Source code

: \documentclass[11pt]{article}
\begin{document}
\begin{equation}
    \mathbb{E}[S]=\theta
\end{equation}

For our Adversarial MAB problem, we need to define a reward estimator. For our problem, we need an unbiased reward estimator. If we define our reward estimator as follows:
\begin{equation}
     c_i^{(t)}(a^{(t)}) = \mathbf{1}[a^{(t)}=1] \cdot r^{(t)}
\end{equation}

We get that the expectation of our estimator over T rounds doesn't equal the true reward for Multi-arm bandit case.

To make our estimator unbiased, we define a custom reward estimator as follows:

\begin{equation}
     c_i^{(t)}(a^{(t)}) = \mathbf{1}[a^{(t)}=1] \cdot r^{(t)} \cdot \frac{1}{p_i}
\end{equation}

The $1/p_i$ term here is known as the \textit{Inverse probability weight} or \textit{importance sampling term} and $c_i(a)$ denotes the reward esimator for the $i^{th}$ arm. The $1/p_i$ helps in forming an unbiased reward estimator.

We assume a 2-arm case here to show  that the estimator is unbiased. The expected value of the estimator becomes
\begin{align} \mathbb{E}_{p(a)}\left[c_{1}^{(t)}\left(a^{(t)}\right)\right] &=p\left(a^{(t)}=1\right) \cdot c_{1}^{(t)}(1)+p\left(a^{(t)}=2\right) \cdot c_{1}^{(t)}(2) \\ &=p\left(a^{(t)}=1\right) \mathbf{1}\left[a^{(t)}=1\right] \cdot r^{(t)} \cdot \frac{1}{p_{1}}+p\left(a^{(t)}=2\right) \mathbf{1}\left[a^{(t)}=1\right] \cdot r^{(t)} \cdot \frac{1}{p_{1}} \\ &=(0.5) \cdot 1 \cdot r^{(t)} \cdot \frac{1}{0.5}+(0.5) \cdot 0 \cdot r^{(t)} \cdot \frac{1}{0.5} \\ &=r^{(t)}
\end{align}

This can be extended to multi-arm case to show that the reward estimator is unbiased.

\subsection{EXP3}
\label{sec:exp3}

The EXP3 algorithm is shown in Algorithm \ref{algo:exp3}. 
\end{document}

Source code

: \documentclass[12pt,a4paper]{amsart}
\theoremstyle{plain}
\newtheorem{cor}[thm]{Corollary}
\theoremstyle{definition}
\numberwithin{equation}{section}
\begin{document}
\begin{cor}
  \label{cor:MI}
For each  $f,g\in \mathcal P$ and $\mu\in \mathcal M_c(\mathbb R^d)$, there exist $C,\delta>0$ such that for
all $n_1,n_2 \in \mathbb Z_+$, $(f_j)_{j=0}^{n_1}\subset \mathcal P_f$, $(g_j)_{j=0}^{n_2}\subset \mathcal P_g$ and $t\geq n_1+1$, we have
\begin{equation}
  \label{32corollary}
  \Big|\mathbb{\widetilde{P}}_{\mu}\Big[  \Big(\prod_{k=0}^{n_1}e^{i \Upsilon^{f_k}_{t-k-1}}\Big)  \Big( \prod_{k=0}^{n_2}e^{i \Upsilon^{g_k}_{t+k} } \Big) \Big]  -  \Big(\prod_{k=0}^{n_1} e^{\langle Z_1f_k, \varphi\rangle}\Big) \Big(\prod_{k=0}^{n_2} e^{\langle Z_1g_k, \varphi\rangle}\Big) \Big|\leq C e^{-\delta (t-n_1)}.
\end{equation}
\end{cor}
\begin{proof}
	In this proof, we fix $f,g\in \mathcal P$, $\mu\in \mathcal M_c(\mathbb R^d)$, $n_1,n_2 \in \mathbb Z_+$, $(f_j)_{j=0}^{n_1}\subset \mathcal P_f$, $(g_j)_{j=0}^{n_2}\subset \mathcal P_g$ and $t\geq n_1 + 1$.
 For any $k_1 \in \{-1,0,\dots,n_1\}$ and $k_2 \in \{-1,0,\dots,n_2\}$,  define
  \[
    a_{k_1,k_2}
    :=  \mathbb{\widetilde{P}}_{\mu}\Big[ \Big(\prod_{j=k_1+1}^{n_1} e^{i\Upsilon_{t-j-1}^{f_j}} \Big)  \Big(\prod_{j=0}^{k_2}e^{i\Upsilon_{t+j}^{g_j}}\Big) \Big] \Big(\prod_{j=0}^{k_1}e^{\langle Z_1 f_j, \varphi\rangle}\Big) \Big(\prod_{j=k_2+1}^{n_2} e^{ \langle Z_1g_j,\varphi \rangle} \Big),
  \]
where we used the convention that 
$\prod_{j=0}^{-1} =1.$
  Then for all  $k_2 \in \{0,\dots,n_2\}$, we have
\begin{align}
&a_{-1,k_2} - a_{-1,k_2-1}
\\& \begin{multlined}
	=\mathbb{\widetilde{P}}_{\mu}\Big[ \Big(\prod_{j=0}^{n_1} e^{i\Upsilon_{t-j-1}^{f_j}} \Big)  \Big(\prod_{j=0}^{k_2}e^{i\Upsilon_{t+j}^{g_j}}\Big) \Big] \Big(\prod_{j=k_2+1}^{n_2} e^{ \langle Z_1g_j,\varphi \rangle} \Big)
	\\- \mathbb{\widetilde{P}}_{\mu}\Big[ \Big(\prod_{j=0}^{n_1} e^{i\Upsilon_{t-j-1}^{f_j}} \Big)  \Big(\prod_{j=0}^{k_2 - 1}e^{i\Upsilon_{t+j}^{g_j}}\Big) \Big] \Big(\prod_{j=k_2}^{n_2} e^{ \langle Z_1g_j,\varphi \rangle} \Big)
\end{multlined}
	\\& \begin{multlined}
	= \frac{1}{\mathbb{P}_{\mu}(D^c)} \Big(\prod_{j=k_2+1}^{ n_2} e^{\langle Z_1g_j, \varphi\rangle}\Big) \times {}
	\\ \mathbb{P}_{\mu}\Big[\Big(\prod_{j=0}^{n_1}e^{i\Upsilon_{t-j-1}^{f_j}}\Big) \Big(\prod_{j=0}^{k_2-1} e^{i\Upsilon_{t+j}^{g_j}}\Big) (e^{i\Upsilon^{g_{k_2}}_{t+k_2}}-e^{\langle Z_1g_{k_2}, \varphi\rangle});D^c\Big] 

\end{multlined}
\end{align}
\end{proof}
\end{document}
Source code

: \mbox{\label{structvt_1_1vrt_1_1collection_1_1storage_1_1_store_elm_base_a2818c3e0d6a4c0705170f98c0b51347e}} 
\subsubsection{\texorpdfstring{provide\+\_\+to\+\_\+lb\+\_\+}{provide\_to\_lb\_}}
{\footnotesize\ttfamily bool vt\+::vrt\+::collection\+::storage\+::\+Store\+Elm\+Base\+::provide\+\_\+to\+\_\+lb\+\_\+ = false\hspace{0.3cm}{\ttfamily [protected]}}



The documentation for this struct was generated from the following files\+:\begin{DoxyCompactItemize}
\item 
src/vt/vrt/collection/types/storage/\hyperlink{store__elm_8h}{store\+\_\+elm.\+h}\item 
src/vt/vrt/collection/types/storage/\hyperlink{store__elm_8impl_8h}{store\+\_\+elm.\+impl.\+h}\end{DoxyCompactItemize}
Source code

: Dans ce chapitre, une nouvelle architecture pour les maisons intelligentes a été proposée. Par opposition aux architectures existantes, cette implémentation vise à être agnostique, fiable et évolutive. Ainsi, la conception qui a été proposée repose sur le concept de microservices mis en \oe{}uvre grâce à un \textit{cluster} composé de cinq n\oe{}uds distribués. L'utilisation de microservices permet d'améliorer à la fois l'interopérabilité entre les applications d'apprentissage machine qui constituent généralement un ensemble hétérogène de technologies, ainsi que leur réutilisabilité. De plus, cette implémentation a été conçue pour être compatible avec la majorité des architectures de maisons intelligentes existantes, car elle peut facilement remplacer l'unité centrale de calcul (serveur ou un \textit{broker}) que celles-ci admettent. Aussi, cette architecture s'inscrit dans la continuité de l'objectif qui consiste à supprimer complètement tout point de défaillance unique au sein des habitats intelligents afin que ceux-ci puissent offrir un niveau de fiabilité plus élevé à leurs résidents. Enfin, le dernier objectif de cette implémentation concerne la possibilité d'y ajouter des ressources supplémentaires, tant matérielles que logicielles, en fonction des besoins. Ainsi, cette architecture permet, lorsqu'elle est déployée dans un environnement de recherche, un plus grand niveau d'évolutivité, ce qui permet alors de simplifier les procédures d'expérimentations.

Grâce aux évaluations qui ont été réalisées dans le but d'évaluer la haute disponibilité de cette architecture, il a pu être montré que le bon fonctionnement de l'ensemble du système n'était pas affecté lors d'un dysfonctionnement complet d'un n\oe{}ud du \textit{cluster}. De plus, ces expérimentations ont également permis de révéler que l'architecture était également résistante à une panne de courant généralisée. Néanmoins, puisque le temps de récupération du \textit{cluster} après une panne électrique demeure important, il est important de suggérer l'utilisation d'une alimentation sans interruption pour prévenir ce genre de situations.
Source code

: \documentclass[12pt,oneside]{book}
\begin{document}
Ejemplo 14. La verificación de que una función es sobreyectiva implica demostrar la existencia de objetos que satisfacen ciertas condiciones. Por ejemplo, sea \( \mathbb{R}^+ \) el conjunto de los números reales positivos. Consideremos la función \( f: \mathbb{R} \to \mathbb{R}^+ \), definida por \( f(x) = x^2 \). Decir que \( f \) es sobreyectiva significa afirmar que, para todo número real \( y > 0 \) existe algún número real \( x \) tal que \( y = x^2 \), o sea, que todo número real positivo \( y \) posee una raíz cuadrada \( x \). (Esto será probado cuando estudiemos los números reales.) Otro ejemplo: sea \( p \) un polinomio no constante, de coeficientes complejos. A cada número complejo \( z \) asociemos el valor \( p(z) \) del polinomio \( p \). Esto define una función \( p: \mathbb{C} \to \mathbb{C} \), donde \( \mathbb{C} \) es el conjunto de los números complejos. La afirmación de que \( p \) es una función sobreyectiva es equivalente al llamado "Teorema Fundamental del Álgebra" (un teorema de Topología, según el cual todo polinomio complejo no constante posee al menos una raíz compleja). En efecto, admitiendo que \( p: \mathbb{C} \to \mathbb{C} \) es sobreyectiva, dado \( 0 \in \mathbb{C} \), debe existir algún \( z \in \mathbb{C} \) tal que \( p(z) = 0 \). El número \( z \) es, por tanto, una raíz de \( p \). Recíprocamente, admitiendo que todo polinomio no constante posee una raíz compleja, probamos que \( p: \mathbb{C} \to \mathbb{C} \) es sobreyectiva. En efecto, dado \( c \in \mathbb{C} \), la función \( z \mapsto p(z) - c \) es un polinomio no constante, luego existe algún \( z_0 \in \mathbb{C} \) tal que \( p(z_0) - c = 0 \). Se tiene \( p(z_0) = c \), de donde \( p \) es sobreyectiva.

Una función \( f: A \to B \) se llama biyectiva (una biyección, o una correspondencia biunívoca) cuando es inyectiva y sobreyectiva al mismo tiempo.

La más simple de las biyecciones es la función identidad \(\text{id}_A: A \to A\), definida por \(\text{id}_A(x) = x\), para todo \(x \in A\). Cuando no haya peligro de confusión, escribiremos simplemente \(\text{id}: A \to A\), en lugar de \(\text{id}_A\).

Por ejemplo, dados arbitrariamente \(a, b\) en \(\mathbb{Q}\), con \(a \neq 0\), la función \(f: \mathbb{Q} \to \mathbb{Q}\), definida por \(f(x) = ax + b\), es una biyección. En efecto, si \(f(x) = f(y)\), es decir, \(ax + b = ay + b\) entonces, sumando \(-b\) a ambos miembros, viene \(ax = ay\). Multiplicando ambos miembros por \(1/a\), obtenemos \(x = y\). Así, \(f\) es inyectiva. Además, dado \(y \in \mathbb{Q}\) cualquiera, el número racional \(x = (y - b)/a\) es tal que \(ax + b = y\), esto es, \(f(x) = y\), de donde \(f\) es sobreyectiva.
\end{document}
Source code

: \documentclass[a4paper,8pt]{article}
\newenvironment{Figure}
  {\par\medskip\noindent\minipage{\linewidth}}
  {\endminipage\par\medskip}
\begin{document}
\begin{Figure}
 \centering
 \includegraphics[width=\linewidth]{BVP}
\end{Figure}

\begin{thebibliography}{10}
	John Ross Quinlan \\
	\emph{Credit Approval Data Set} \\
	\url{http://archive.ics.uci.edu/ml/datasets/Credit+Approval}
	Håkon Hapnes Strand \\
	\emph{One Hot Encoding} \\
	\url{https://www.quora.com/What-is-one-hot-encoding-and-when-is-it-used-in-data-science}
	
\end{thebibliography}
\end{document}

────────────────

=== Problem to solve ===
Among the lines above, some may hold the string "widetilde". State how many, giving the number alone.

=== Finished exercise ===
4